In a criminal appeal, a finding of fact supporting conviction beyond reasonable doubt can be attacked as erroneous in law if (but only if) there was no evidence to support it or, where the finding was made by drawing inferences from circumstantial evidence, the inference of guilt was not reasonably open in the sense that there was no evidence on which the inference might reasonably have been drawn. In the present case, there was direct evidence to support the magistrate’s finding. Even if the magistrate made the finding by drawing inferences from the totality of the evidence, the inference was reasonably open on that evidence. There was no inference, consistence with innocence, which the magistrate could not rationally exclude.
Therefore the magistrate made no error of law in finding the operator to have been authorised at the time of the alleged offence. I would dismiss the appeal on that basis.
In the alternative, in an appeal of this kind the court is empowered by the provisions of the Magistrates’ Court Act to exercise a discretion to refuse to quash a conviction, even if an error of law was made by the magistrate, if the error clearly did not affect the result.
I have concluded that, on the proper interpretation of the provisions of the Road Safety Act, a member of the police force may require a driver to allow a sample of blood to be taken where it appears they are unable to furnish a sample of breath for a medical for physical reason. The capacity of the member to require the person to allow a sample of blood to be taken depends on their entitlement to require a sample to breath to be furnished, not on the authority of the operator of the breath analysing instrument. So, when a member of the police force is statutorily entitled to require someone to furnish a sample of breath and it appears they are unable to do so for a medical or physical reason, the member can require the person to allow a sample of blood to be taken and the authority of the operator of the breath analysing instrument is not material.
In the present case, Constable Michael Howard stopped Mr Rugolino driving his vehicle at a preliminary breath testing station. Mr Rugolino tested positive to a preliminary breath test. Constable Howard then required Mr Rugolino to furnish a sample of breath. When Mr Rugolino attempted unsuccessfully to do so, Constable Howard considered his inability appeared to be for a medical or physical reason and required him to allow a sample of blood to be taken. That sample of blood was found to have a concentration of alcohol of 0.18%, which is more than the required concentration of 0.05%. Mr Rugolino was convicted on the basis of the results of the analysis of the blood, which were not challenged.

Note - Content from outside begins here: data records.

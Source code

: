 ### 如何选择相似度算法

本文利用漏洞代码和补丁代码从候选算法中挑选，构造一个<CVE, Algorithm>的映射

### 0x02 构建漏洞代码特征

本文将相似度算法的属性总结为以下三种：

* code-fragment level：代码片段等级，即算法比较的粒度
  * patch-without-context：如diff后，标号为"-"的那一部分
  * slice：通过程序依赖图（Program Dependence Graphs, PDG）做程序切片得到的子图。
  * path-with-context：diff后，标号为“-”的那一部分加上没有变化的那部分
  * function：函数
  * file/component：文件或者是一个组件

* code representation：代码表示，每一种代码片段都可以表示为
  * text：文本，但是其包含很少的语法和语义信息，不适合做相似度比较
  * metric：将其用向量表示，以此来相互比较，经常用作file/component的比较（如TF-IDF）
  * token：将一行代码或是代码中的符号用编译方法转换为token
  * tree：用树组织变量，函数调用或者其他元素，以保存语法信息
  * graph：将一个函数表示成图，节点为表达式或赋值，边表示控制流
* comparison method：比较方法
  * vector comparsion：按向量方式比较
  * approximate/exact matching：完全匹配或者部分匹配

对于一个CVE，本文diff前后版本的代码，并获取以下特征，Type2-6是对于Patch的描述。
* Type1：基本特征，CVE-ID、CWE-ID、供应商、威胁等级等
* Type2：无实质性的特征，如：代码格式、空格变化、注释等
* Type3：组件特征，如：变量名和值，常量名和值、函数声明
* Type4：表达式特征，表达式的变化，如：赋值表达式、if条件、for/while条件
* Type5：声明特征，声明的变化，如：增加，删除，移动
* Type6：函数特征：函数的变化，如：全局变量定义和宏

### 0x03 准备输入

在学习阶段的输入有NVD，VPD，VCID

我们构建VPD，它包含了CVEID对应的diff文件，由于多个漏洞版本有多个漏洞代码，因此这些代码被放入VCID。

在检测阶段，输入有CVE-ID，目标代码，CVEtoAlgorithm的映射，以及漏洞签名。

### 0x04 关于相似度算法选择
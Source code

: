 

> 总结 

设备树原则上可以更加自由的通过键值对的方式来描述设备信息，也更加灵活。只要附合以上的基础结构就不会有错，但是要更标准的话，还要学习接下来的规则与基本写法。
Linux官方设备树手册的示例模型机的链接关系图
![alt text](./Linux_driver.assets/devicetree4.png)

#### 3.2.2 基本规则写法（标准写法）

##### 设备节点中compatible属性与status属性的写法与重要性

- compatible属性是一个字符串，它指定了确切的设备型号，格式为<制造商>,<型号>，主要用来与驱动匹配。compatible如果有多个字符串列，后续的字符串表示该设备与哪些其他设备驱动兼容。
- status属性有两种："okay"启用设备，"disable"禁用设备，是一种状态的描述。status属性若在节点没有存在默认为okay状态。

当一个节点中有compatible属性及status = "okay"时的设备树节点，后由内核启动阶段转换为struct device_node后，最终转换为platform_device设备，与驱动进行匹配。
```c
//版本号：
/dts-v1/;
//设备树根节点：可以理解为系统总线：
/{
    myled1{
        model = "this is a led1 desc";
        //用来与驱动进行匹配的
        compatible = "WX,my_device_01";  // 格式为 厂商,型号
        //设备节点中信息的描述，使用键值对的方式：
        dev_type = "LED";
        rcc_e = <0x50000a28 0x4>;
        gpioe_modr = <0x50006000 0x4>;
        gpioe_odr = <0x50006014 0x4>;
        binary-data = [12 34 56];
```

On the proper interpretation of the applicable provisions of the Road Safety Act, Constable Howard was empowered to require Mr Rugolino to allow a sample of blood to be taken because he was entitled to require him to furnish a sample of breath and he formed the view that Mr Rugolino appeared unable to do so for medical or physical reasons. The authority of the operator of the breath analysing instrument was not legally material to the powers which Constable Howard exercised. The prosecution was based on the sample of blood taken from Mr Rugolino, not on a sample of breath.
For those reasons, even if the magistrate erred in law in the finding he made about the authority of the operator, the finding clearly did not affect the result of the hearing. The conviction of Mr Rugolino must therefore stand in any event.
There will be orders dismissing the appeal.